Full disclosure – the original title of this article was AUTHOR VISITS ARE AWESOME AND HERE IS HOW YOU CAN PLAN ONE FOR YOUR FABULOUS SELF AND YOUR AMAZING BOOK, YEA! But that seemed a tad a wordy.
Fortunately I have plenty of space down here in the roomy “article” section to share tips that I learned about organizing and executing author visits. So let’s begin with the what – what is an author visit?
An author visit is when an author meets with a group of people to talk about their books, the craft of writing, the world of publishing, and/or related issues like literacy.
A critical part of planning a visit is figuring out what you are comfortable doing. Singing songs to Pre K kids about a character from your book? Putting on a PowerPoint presentation for 400 third graders about revisions? Speaking at a charity auction about the importance of reading?
It can evolve over time but knowing what you can talk about comfortably will define your audience. Visits can include all sort of activities but mine usually fall into this pattern: a reading, some sort of presentation, then a signing.
So with that in mind, the next question is where – where do authors visit?
The most common answer is schools and public libraries. School visits can include small sessions at a daycare, large assemblies at an elementary school, and even creative writing courses at a local college. A book’s target audience is not a limit – you have a lot of knowledge about the craft of writing that you can share with older teens and adults.
Libraries host story hours and adult-education groups that you can also address. The same is true for children’s museums and other attractions that tie into the theme of your book. For example my third book, LUCY LOVES SHERMAN, is about a lobster so I am working with our local Oceanographic Center to organize a presentation about, well, lobsters!

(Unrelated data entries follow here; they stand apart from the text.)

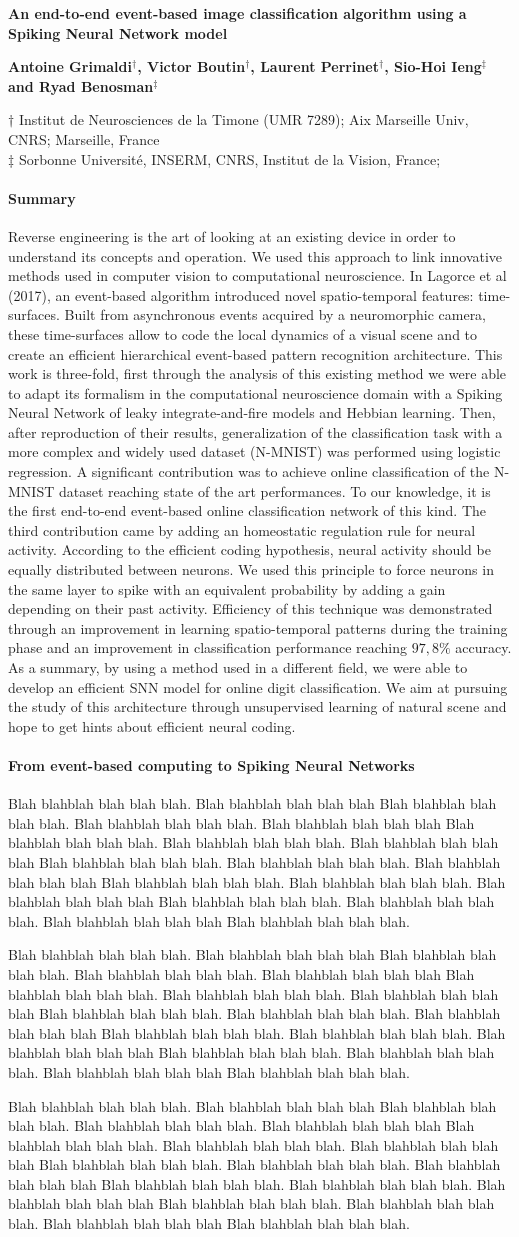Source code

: \documentclass[12pt]{article}
\newcommand{\AuthorAG}{Antoine Grimaldi}
\newcommand{\AuthorLP}{Laurent Perrinet}
\newcommand{\AuthorVB}{Victor Boutin}
\newcommand{\AddressLP}{Institut de Neurosciences de la Timone (UMR 7289); Aix Marseille Univ, CNRS; Marseille, France}%
\newcommand{\AuthorSI}{Sio-Hoi Ieng}
\newcommand{\AuthorRB}{Ryad Benosman}%
\newcommand{\AddressRB}{Sorbonne Université, INSERM, CNRS, Institut de la Vision, France;}%
\newcommand{\Summary}{
Reverse engineering is the art of looking at an existing device in order to understand its concepts and operation. We used this approach to link innovative methods used in computer vision to computational neuroscience. In Lagorce et al (2017), an event-based algorithm introduced novel spatio-temporal features: time-surfaces. Built from asynchronous events acquired by a neuromorphic camera, these time-surfaces allow to code the local dynamics of a visual scene and to create an efficient hierarchical event-based pattern recognition architecture. This work is three-fold, first through the analysis of this existing method we were able to adapt its formalism in the computational neuroscience domain with a Spiking Neural Network of leaky integrate-and-fire models and Hebbian learning. Then, after reproduction of their results, generalization of the classification task with a more complex and widely used dataset (N-MNIST) was performed using logistic regression. A significant contribution was to achieve online classification of the N-MNIST dataset reaching state of the art performances. To our knowledge, it is the first end-to-end event-based online classification network of this kind. The third contribution came by adding an homeostatic regulation rule for neural activity. According to the efficient coding hypothesis, neural activity should be equally distributed between neurons. We used this principle to force neurons in the same layer to spike with an equivalent probability by adding a gain depending on their past activity. Efficiency of this technique was demonstrated through an improvement in learning spatio-temporal patterns during the training phase and an improvement in classification performance reaching $97,8\%$ accuracy. As a summary, by using a method used in a different field, we were able to develop an efficient SNN model for online digit classification. We aim at pursuing the study of this architecture through unsupervised learning of natural scene and hope to get hints about efficient neural coding.
}
\begin{document}
{\Large\bf
An end-to-end event-based image classification algorithm using a Spiking Neural Network model
}

{\bf
\AuthorAG$^{\dagger}$, \AuthorVB$^{\dagger}$, \AuthorLP$^{\dagger}$, \AuthorSI$^{\ddagger}$ and \AuthorRB$^{\ddagger}$
}

{
$\dagger$ \AddressLP \\
$\ddagger$ \AddressRB
}


\parindent 12pt

\paragraph*{Summary}
\Summary

\paragraph*{From event-based computing to Spiking Neural Networks}
Blah blahblah blah blah blah. Blah blahblah blah blah blah Blah blahblah blah blah blah.
Blah blahblah blah blah blah. Blah blahblah blah blah blah Blah blahblah blah blah blah.
Blah blahblah blah blah blah. Blah blahblah blah blah blah Blah blahblah blah blah blah.
Blah blahblah blah blah blah. Blah blahblah blah blah blah Blah blahblah blah blah blah.
Blah blahblah blah blah blah. Blah blahblah blah blah blah Blah blahblah blah blah blah.
Blah blahblah blah blah blah. Blah blahblah blah blah blah Blah blahblah blah blah blah.

Blah blahblah blah blah blah. Blah blahblah blah blah blah Blah blahblah blah blah blah.
Blah blahblah blah blah blah. Blah blahblah blah blah blah Blah blahblah blah blah blah.
Blah blahblah blah blah blah. Blah blahblah blah blah blah Blah blahblah blah blah blah.
Blah blahblah blah blah blah. Blah blahblah blah blah blah Blah blahblah blah blah blah.
Blah blahblah blah blah blah. Blah blahblah blah blah blah Blah blahblah blah blah blah.
Blah blahblah blah blah blah. Blah blahblah blah blah blah Blah blahblah blah blah blah.

Blah blahblah blah blah blah. Blah blahblah blah blah blah Blah blahblah blah blah blah.
Blah blahblah blah blah blah. Blah blahblah blah blah blah Blah blahblah blah blah blah.
Blah blahblah blah blah blah. Blah blahblah blah blah blah Blah blahblah blah blah blah.
Blah blahblah blah blah blah. Blah blahblah blah blah blah Blah blahblah blah blah blah.
Blah blahblah blah blah blah. Blah blahblah blah blah blah Blah blahblah blah blah blah.
Blah blahblah blah blah blah. Blah blahblah blah blah blah Blah blahblah blah blah blah.
\end{document}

Book stores and children’s shops are great places to visit as well. After contacting the store (more on that later), you can plan an event for just your book – or you can find existing events you can join. I’ve been lucky enough to have all three of my book launches at a local Barnes and Noble. But, as an author of a monster-themed picture book, I also enjoyed being part of a Halloween celebration at one of my favorite gift shops.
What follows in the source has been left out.